All Facebook users have been there, the inevitable moment when we check our notifications and sigh in disappointment that we haven’t got enough likes on our profile picture, or frantically checked our Instagram notifications every two seconds in the hope we’ve received one more like on our latest photo update. Can a ‘like’ really represent popularity and how others perceive you?
One of the biggest problems is that social media has become so easily accessible, we are surrounded by technology on a daily basis allowing us to inform everyone of our current activities through the touch of a button; further deepening our obsession. We are glued to our screens 24/7 and cannot bear to tear ourselves away from our precious phones.
It dawned on me how addicted we have become when I was out for dinner with my parents. I looked across the restaurant to see a family get together made up of mostly teenagers and younger children. For the entirety of this social gathering, they were completely hooked to their phones, besotted with what was happening online, consequently ignoring the perfectly acceptable plate of food in front of them (Because who’d favour a touch screen object over food? I certainly wouldn’t!). Can we no longer enjoy family time without technology or social media being involved?
It seems so odd that taking a selfie and desperately analysing which filter makes us look most attractive, is more important than actually spending time with others. Social activities really are becoming less and less ‘social’ by the minute. Social media merely gives us the opportunity to portray the reality we wish others to see. It’s time we stop spending so much time trying to make our lives look perfect and start focusing on living in the moment. Being continuously bombarded with everyone else’s life updates, only causes us to get jealous, excessively compare ourselves to others and ultimately over-evaluate our lives.

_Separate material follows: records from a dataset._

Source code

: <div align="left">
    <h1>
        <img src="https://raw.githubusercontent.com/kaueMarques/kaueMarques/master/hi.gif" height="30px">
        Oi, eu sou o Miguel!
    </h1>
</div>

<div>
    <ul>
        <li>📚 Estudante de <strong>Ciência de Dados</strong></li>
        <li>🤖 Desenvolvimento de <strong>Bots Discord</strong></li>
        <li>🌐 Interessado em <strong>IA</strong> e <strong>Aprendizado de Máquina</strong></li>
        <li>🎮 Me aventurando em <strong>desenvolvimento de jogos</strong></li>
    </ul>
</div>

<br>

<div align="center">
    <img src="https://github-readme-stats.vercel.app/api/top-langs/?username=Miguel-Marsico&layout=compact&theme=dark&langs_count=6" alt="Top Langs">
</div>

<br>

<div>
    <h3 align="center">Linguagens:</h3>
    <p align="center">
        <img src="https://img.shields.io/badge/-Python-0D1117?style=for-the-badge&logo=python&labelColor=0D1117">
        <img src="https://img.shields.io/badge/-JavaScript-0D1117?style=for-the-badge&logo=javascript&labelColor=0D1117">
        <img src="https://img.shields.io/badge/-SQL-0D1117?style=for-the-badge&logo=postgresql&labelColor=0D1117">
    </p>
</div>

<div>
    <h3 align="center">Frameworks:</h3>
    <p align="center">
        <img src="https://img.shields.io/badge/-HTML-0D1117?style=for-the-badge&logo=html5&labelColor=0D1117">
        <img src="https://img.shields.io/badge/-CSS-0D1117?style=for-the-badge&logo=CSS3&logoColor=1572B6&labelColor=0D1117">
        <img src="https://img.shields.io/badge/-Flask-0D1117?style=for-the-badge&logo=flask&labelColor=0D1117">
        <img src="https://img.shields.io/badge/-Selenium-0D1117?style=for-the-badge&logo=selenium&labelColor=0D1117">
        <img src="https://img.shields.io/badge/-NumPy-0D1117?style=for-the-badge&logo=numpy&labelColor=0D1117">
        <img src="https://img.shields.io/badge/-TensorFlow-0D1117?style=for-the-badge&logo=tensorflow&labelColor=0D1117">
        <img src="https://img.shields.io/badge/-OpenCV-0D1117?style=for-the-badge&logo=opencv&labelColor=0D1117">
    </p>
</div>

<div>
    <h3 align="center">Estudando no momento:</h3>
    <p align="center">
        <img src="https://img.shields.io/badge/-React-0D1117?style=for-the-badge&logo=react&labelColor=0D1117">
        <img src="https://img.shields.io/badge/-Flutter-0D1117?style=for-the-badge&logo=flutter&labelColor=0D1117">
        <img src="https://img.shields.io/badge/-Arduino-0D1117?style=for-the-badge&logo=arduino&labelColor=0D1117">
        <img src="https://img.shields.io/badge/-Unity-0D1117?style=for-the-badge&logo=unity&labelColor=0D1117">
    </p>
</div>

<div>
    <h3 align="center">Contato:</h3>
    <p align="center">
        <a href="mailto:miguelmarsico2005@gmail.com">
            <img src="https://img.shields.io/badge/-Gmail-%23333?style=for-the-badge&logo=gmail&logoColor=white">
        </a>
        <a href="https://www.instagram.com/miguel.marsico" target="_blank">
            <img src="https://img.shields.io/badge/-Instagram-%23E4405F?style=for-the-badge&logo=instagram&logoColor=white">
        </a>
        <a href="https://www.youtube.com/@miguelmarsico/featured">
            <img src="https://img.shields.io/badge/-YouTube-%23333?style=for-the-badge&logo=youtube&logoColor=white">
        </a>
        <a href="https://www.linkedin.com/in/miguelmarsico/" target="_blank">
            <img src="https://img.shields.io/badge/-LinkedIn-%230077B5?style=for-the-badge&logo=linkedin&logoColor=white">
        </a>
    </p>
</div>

What worries me most is the impact that this is having on the younger generation. It would seem that in today’s society, greater online popularity supposedly makes you superior. Youths are growing up in a self-obsessed world, where if you do not live up to a certain expectation you are deemed inadequate. Thus, altering how they view themselves, promoting unnecessary self-criticism and having a profound effect on self-esteem. I have no idea how we’ve got to this point, where we are so immersed in a virtual existence, craving attention from people we barely speak to, because to be honest there are more important concerns in the world. This problem is only set to get worse as online activities become increasingly popular, unless we educate the young people of today.
I will certainly agree that social media can be a positive medium, especially as a way of connecting and sharing with family and friends, however when it begins to rule our lives and daily activities, that’s going one step too far. It’s sad to think this is what the world has come to, questioning is it really worth it?